Entre el buenismo del marido (José García), la displicencia y pasotismo del director del instituto (Romain Duris, pasadísimo, exageradísimo, indigesta interpretación seguramente exigida por el director de manera innecesaria y que torpedea cualquier atisbo de realismo en el centro escolar), el nulo apoyo estudiantil y esa fragilidad innata del pequeño cuerpo de Isabelle Huppert, que parece tener la capacidad de auto-reducirse cuando el papel lo impone, la profesora Géquil sólo alcanza cierta dosis de tranquilidad y autoafirmación realizando experimentos en una apartada dependencia, más bien trastero, de las instalaciones. De manera fortuita, una radiación que deja inconsciente a la profesora, y que aparenta inocua, va desarrollando unos poderes incontrolables en la mujer, entre fría e inexpresiva de día, ardiente y flamígera de noche. La dualidad de personalidades remite al referente stevensoniano, entre la incapacidad de imponerse siendo uno mismo, y la imposibilidad de dominar la furia, parece que la dra. Géquil-Mme. Hyde es incapaz de encontrar el término medio; al igual que la propia película, que bascula del «fantastique» al drama social, de la introspección a la comedia burda, del retrato profundo de un personaje al brochazo gordo del resto, y es en esa navegación entre muchas aguas donde el resultado final, y la contemplación misma del producto, se resiente, pues ante la indiscutible y arrolladora presencia de la actriz, el continente y el contenido que la rodea termina siendo muy menor a la parte separada que ella propone.

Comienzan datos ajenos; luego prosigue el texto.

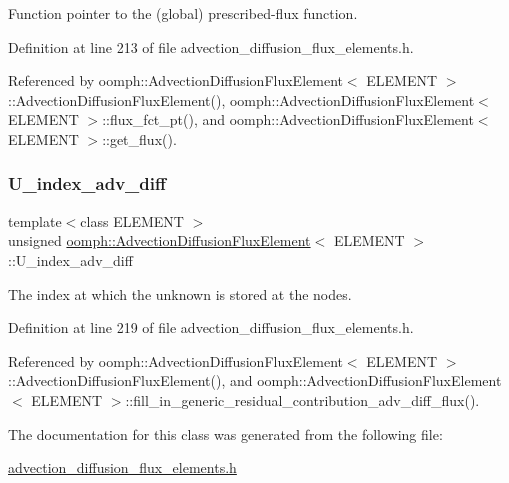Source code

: Function pointer to the (global) prescribed-\/flux function. 



Definition at line 213 of file advection\+\_\+diffusion\+\_\+flux\+\_\+elements.\+h.



Referenced by oomph\+::\+Advection\+Diffusion\+Flux\+Element$<$ E\+L\+E\+M\+E\+N\+T $>$\+::\+Advection\+Diffusion\+Flux\+Element(), oomph\+::\+Advection\+Diffusion\+Flux\+Element$<$ E\+L\+E\+M\+E\+N\+T $>$\+::flux\+\_\+fct\+\_\+pt(), and oomph\+::\+Advection\+Diffusion\+Flux\+Element$<$ E\+L\+E\+M\+E\+N\+T $>$\+::get\+\_\+flux().

\mbox{\label{classoomph_1_1AdvectionDiffusionFluxElement_a70092d79adb469c7b8fb34b1c31903a1}} 
\subsubsection{\texorpdfstring{U\+\_\+index\+\_\+adv\+\_\+diff}{U\_index\_adv\_diff}}
{\footnotesize\ttfamily template$<$class E\+L\+E\+M\+E\+NT $>$ \\
unsigned \hyperlink{classoomph_1_1AdvectionDiffusionFluxElement}{oomph\+::\+Advection\+Diffusion\+Flux\+Element}$<$ E\+L\+E\+M\+E\+NT $>$\+::U\+\_\+index\+\_\+adv\+\_\+diff\hspace{0.3cm}{\ttfamily [private]}}



The index at which the unknown is stored at the nodes. 



Definition at line 219 of file advection\+\_\+diffusion\+\_\+flux\+\_\+elements.\+h.



Referenced by oomph\+::\+Advection\+Diffusion\+Flux\+Element$<$ E\+L\+E\+M\+E\+N\+T $>$\+::\+Advection\+Diffusion\+Flux\+Element(), and oomph\+::\+Advection\+Diffusion\+Flux\+Element$<$ E\+L\+E\+M\+E\+N\+T $>$\+::fill\+\_\+in\+\_\+generic\+\_\+residual\+\_\+contribution\+\_\+adv\+\_\+diff\+\_\+flux().



The documentation for this class was generated from the following file\+:\begin{DoxyCompactItemize}
\item 
\hyperlink{advection__diffusion__flux__elements_8h}{advection\+\_\+diffusion\+\_\+flux\+\_\+elements.\+h}\end{DoxyCompactItemize}
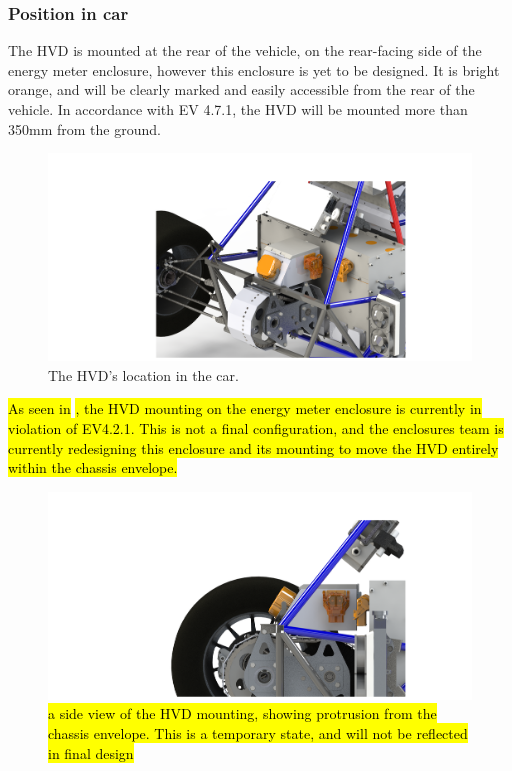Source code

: \documentclass{article}
\DeclareRobustCommand{\hlr}[1]{{\sethlcolor{pink}\hl{#1}}}
\begin{document}
\subsubsection{Position in car}
The HVD is mounted at the rear of the vehicle, on the rear-facing side of the energy meter enclosure, however this enclosure is yet to be designed. It is bright orange, and will be clearly marked and easily accessible from the rear of the vehicle. In accordance with EV 4.7.1, the HVD will be mounted more than 350mm from the ground.  

\begin{figure}[H]
\centering
\includegraphics[width=.75\textwidth]{EnergyMeterBackISO}
\caption{The HVD's location in the car.}
\label{fig:hvd}
\end{figure}

\hlr{As seen in} \hl{, the HVD mounting on the energy meter enclosure is currently in violation of EV4.2.1. This is not a final configuration, and the enclosures team is currently redesigning this enclosure and its mounting to move the HVD entirely within the chassis envelope.}

 \begin{figure}[H]
\centering
\includegraphics[width=.75\textwidth]{EnergyMeterBackOfCar}
\caption{\hlr{a side view of the HVD mounting, showing protrusion from the chassis envelope. This is a temporary state, and will not be reflected in final design}}
\label{fig:hvd_side}
\end{figure}
\end{document}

Parecería que Bozon opta por aplicar la máxima de la «letra con la sangre entra», o de que para poder manejar a un grupo de adolescentes problemáticos, se exige una especie de «doping», que en este caso es la seguridad y fortaleza que el personaje de Huppert alcanza con la sobreexposición eléctrica y los poderes nocturnos que sabe que ha obtenido, poderes que la convierten en una especie de ángel justiciero sin discriminación,  pues igual ataca a quien molesta como a quien, hasta ese momento, ha cambiado en su percepción de la figura del docente. No es casual que el experimento que une al grupo, y proporciona un mínimo de tranquilidad y aceptación del hecho escolar sea la construcción de una jaula de Faraday. Condenados desde el sistema a una educación » de segunda» por pertenecer a la rama peor considerada de la formación profesional, excluidos de los alicientes de otros compañeros del mismo centro que cursan estudios de bachillerato, conscientes pese a su edad, de las dificultades que desde el poder les señala y conduce a la marginación, la iniciativa de Géquil una vez que ya es Hyde les da la posibilidad de efectuar un proyecto conjunto de excelencia educativa y de sentirse una especie de equipo.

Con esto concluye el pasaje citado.